[WHAT TO PRODUCE]:
The word "command" occurs in some lines of the data. Return each such line.
================================
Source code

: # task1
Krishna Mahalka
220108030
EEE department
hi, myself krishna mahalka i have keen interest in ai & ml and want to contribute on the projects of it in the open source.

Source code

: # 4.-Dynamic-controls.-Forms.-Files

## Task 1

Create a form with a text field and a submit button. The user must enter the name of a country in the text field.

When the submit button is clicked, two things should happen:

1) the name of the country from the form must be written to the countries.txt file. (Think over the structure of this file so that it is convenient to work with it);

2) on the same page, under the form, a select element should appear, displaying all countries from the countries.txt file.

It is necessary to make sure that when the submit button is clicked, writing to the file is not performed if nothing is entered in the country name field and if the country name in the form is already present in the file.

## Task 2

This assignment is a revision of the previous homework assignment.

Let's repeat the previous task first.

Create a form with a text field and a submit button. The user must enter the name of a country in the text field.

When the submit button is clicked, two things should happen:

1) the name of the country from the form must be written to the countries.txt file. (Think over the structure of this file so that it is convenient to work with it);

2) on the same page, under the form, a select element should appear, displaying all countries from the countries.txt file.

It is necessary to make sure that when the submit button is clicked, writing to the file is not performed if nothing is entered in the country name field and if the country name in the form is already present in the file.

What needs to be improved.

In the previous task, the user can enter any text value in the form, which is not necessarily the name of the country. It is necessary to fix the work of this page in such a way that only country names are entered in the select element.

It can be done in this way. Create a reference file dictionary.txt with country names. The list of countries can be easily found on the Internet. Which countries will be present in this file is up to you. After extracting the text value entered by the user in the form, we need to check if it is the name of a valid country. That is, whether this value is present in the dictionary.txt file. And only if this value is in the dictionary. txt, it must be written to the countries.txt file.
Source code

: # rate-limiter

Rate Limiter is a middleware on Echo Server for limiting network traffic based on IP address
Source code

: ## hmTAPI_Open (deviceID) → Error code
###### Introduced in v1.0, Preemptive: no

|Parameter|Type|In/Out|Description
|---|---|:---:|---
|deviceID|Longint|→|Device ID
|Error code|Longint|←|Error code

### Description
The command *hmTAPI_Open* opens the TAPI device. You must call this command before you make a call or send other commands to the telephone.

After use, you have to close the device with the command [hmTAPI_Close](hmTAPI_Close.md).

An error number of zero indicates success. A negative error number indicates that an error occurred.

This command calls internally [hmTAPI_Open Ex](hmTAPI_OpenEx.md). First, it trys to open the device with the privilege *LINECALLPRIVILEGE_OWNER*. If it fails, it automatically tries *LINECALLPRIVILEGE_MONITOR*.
================================
[OUTPUT BELOW]:
The command *hmTAPI_Open* opens the TAPI device. You must call this command before you make a call or send other commands to the telephone.
After use, you have to close the device with the command [hmTAPI_Close](hmTAPI_Close.md).
This command calls internally [hmTAPI_Open Ex](hmTAPI_OpenEx.md). First, it trys to open the device with the privilege *LINECALLPRIVILEGE_OWNER*. If it fails, it automatically tries *LINECALLPRIVILEGE_MONITOR*.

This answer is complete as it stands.